#### Requirement
Starting at the first line below, copy through to the last line exactly.

#### Given information

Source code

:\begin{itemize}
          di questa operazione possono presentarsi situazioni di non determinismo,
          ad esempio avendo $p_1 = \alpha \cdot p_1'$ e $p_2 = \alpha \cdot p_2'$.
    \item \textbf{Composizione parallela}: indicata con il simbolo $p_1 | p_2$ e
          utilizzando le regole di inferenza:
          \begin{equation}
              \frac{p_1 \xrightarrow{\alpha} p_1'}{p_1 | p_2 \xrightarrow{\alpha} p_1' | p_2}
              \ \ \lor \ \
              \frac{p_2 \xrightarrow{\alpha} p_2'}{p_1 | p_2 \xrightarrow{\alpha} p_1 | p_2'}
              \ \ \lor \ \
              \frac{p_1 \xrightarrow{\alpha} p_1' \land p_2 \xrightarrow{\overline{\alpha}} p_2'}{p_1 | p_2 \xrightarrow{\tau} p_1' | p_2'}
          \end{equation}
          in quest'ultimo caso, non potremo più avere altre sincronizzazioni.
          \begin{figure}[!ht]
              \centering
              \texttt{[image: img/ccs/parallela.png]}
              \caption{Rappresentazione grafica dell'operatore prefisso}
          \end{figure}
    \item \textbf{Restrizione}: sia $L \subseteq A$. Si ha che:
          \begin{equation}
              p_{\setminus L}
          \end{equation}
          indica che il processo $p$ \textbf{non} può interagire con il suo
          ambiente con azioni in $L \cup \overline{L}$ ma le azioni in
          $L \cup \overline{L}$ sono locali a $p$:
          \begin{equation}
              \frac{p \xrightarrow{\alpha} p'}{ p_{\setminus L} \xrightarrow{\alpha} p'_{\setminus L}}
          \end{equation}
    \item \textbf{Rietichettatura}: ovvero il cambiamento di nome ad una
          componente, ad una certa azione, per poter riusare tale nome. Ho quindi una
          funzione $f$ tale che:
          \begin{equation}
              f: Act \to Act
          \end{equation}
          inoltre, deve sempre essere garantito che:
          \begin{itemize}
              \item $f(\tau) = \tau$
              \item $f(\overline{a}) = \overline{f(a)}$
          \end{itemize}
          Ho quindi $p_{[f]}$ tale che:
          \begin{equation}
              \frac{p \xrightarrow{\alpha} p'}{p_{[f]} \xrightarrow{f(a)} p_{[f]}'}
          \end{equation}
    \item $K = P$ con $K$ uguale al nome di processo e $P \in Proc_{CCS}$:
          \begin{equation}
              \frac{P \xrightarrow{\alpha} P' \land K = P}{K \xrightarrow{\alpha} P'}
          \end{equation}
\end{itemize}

#### Answer box
Source code

:\begin{itemize}
          di questa operazione possono presentarsi situazioni di non determinismo,
          ad esempio avendo $p_1 = \alpha \cdot p_1'$ e $p_2 = \alpha \cdot p_2'$.
    \item \textbf{Composizione parallela}: indicata con il simbolo $p_1 | p_2$ e
          utilizzando le regole di inferenza:
          \begin{equation}
              \frac{p_1 \xrightarrow{\alpha} p_1'}{p_1 | p_2 \xrightarrow{\alpha} p_1' | p_2}
              \ \ \lor \ \
              \frac{p_2 \xrightarrow{\alpha} p_2'}{p_1 | p_2 \xrightarrow{\alpha} p_1 | p_2'}
              \ \ \lor \ \
              \frac{p_1 \xrightarrow{\alpha} p_1' \land p_2 \xrightarrow{\overline{\alpha}} p_2'}{p_1 | p_2 \xrightarrow{\tau} p_1' | p_2'}
          \end{equation}
          in quest'ultimo caso, non potremo più avere altre sincronizzazioni.
          \begin{figure}[!ht]
              \centering
              \texttt{[image: img/ccs/parallela.png]}
              \caption{Rappresentazione grafica dell'operatore prefisso}
          \end{figure}
    \item \textbf{Restrizione}: sia $L \subseteq A$. Si ha che:
          \begin{equation}
              p_{\setminus L}
          \end{equation}
          indica che il processo $p$ \textbf{non} può interagire con il suo
          ambiente con azioni in $L \cup \overline{L}$ ma le azioni in
          $L \cup \overline{L}$ sono locali a $p$:
          \begin{equation}
              \frac{p \xrightarrow{\alpha} p'}{ p_{\setminus L} \xrightarrow{\alpha} p'_{\setminus L}}
          \end{equation}
    \item \textbf{Rietichettatura}: ovvero il cambiamento di nome ad una
          componente, ad una certa azione, per poter riusare tale nome. Ho quindi una
          funzione $f$ tale che:
          \begin{equation}
              f: Act \to Act
          \end{equation}
          inoltre, deve sempre essere garantito che:
          \begin{itemize}
              \item $f(\tau) = \tau$
              \item $f(\overline{a}) = \overline{f(a)}$
          \end{itemize}
          Ho quindi $p_{[f]}$ tale che:
          \begin{equation}
              \frac{p \xrightarrow{\alpha} p'}{p_{[f]} \xrightarrow{f(a)} p_{[f]}'}
          \end{equation}
    \item $K = P$ con $K$ uguale al nome di processo e $P \in Proc_{CCS}$:
          \begin{equation}
              \frac{P \xrightarrow{\alpha} P' \land K = P}{K \xrightarrow{\alpha} P'}
          \end{equation}
\end{itemize}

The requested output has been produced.